### YOUR ASSIGNMENT
Transcribe the listing exactly, so that nothing but the pictures is missing.
##### MATERIAL SHOWN #####
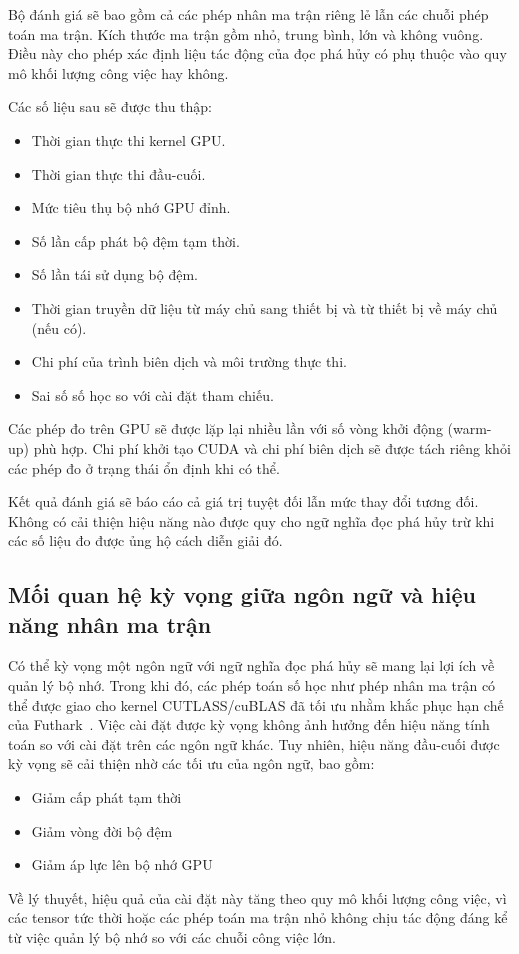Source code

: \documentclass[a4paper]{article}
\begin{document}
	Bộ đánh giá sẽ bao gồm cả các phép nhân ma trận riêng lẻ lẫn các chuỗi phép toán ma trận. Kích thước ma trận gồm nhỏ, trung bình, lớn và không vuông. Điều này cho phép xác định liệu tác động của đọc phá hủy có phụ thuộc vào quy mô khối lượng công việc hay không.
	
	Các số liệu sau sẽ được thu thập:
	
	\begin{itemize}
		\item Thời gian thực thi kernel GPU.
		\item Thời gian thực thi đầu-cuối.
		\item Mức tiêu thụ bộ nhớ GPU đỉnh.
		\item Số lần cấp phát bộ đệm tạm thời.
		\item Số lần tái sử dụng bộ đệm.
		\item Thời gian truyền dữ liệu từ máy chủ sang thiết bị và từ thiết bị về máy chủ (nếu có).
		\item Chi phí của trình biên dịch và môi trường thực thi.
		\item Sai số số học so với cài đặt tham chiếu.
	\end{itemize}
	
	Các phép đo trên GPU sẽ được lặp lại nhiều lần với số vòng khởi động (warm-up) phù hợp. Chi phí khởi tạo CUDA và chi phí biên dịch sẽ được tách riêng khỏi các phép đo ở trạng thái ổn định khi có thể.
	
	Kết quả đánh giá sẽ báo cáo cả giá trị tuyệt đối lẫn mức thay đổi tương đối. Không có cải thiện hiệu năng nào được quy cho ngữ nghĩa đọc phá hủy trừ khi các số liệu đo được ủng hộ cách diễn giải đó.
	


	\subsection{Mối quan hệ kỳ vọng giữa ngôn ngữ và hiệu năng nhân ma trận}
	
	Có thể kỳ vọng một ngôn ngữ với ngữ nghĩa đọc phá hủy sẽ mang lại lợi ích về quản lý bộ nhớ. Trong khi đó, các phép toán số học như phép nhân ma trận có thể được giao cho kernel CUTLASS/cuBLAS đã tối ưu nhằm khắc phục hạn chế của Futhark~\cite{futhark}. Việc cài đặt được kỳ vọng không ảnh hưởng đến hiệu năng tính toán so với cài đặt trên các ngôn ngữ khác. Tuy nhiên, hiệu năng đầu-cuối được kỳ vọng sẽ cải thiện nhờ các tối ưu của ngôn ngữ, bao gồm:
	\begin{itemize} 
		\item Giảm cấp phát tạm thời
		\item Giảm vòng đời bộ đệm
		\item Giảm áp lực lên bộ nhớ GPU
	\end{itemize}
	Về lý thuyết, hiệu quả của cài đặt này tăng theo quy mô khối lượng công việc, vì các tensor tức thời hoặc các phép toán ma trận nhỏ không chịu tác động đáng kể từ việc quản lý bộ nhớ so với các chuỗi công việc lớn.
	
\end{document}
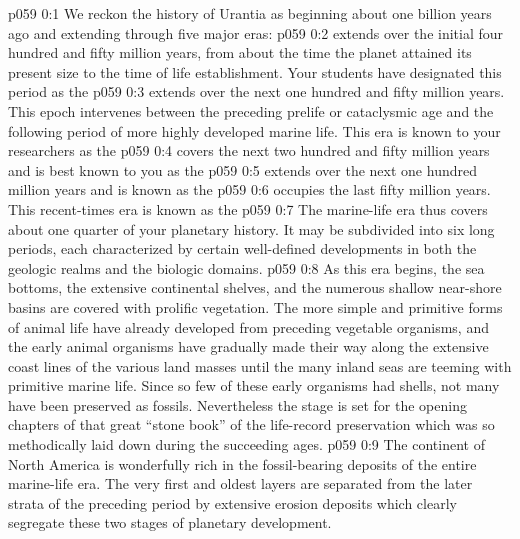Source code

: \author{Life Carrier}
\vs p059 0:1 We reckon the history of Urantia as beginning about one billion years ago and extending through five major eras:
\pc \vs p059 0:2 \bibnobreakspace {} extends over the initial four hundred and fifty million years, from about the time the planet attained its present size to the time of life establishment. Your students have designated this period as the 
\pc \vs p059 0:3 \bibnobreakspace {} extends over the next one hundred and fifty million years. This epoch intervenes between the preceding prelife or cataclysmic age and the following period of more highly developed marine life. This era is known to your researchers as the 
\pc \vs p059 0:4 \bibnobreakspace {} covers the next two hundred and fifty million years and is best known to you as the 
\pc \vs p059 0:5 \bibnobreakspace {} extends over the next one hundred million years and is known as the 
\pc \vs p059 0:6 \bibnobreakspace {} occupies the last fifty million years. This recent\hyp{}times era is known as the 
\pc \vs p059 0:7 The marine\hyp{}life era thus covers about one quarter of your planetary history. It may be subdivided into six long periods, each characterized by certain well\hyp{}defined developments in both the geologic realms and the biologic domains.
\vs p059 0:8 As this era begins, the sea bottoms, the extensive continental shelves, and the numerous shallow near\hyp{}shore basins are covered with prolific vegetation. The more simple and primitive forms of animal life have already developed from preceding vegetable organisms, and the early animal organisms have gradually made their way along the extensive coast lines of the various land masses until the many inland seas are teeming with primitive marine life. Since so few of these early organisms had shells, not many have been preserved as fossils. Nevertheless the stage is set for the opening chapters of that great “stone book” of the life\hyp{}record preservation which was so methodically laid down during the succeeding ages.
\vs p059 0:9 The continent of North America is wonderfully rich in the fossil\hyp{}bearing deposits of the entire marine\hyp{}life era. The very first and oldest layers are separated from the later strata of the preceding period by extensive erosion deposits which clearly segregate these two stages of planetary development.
#####
### EXERCISE SOLUTION
Source code

: \documentclass[a4paper]{article}
\begin{document}
	Bộ đánh giá sẽ bao gồm cả các phép nhân ma trận riêng lẻ lẫn các chuỗi phép toán ma trận. Kích thước ma trận gồm nhỏ, trung bình, lớn và không vuông. Điều này cho phép xác định liệu tác động của đọc phá hủy có phụ thuộc vào quy mô khối lượng công việc hay không.
	
	Các số liệu sau sẽ được thu thập:
	
	\begin{itemize}
		\item Thời gian thực thi kernel GPU.
		\item Thời gian thực thi đầu-cuối.
		\item Mức tiêu thụ bộ nhớ GPU đỉnh.
		\item Số lần cấp phát bộ đệm tạm thời.
		\item Số lần tái sử dụng bộ đệm.
		\item Thời gian truyền dữ liệu từ máy chủ sang thiết bị và từ thiết bị về máy chủ (nếu có).
		\item Chi phí của trình biên dịch và môi trường thực thi.
		\item Sai số số học so với cài đặt tham chiếu.
	\end{itemize}
	
	Các phép đo trên GPU sẽ được lặp lại nhiều lần với số vòng khởi động (warm-up) phù hợp. Chi phí khởi tạo CUDA và chi phí biên dịch sẽ được tách riêng khỏi các phép đo ở trạng thái ổn định khi có thể.
	
	Kết quả đánh giá sẽ báo cáo cả giá trị tuyệt đối lẫn mức thay đổi tương đối. Không có cải thiện hiệu năng nào được quy cho ngữ nghĩa đọc phá hủy trừ khi các số liệu đo được ủng hộ cách diễn giải đó.
	


	\subsection{Mối quan hệ kỳ vọng giữa ngôn ngữ và hiệu năng nhân ma trận}
	
	Có thể kỳ vọng một ngôn ngữ với ngữ nghĩa đọc phá hủy sẽ mang lại lợi ích về quản lý bộ nhớ. Trong khi đó, các phép toán số học như phép nhân ma trận có thể được giao cho kernel CUTLASS/cuBLAS đã tối ưu nhằm khắc phục hạn chế của Futhark~\cite{futhark}. Việc cài đặt được kỳ vọng không ảnh hưởng đến hiệu năng tính toán so với cài đặt trên các ngôn ngữ khác. Tuy nhiên, hiệu năng đầu-cuối được kỳ vọng sẽ cải thiện nhờ các tối ưu của ngôn ngữ, bao gồm:
	\begin{itemize} 
		\item Giảm cấp phát tạm thời
		\item Giảm vòng đời bộ đệm
		\item Giảm áp lực lên bộ nhớ GPU
	\end{itemize}
	Về lý thuyết, hiệu quả của cài đặt này tăng theo quy mô khối lượng công việc, vì các tensor tức thời hoặc các phép toán ma trận nhỏ không chịu tác động đáng kể từ việc quản lý bộ nhớ so với các chuỗi công việc lớn.
	
\end{document}
Source code

: \author{Life Carrier}
\vs p059 0:1 We reckon the history of Urantia as beginning about one billion years ago and extending through five major eras:
\pc \vs p059 0:2 \bibnobreakspace {} extends over the initial four hundred and fifty million years, from about the time the planet attained its present size to the time of life establishment. Your students have designated this period as the 
\pc \vs p059 0:3 \bibnobreakspace {} extends over the next one hundred and fifty million years. This epoch intervenes between the preceding prelife or cataclysmic age and the following period of more highly developed marine life. This era is known to your researchers as the 
\pc \vs p059 0:4 \bibnobreakspace {} covers the next two hundred and fifty million years and is best known to you as the 
\pc \vs p059 0:5 \bibnobreakspace {} extends over the next one hundred million years and is known as the 
\pc \vs p059 0:6 \bibnobreakspace {} occupies the last fifty million years. This recent\hyp{}times era is known as the 
\pc \vs p059 0:7 The marine\hyp{}life era thus covers about one quarter of your planetary history. It may be subdivided into six long periods, each characterized by certain well\hyp{}defined developments in both the geologic realms and the biologic domains.
\vs p059 0:8 As this era begins, the sea bottoms, the extensive continental shelves, and the numerous shallow near\hyp{}shore basins are covered with prolific vegetation. The more simple and primitive forms of animal life have already developed from preceding vegetable organisms, and the early animal organisms have gradually made their way along the extensive coast lines of the various land masses until the many inland seas are teeming with primitive marine life. Since so few of these early organisms had shells, not many have been preserved as fossils. Nevertheless the stage is set for the opening chapters of that great “stone book” of the life\hyp{}record preservation which was so methodically laid down during the succeeding ages.
\vs p059 0:9 The continent of North America is wonderfully rich in the fossil\hyp{}bearing deposits of the entire marine\hyp{}life era. The very first and oldest layers are separated from the later strata of the preceding period by extensive erosion deposits which clearly segregate these two stages of planetary development.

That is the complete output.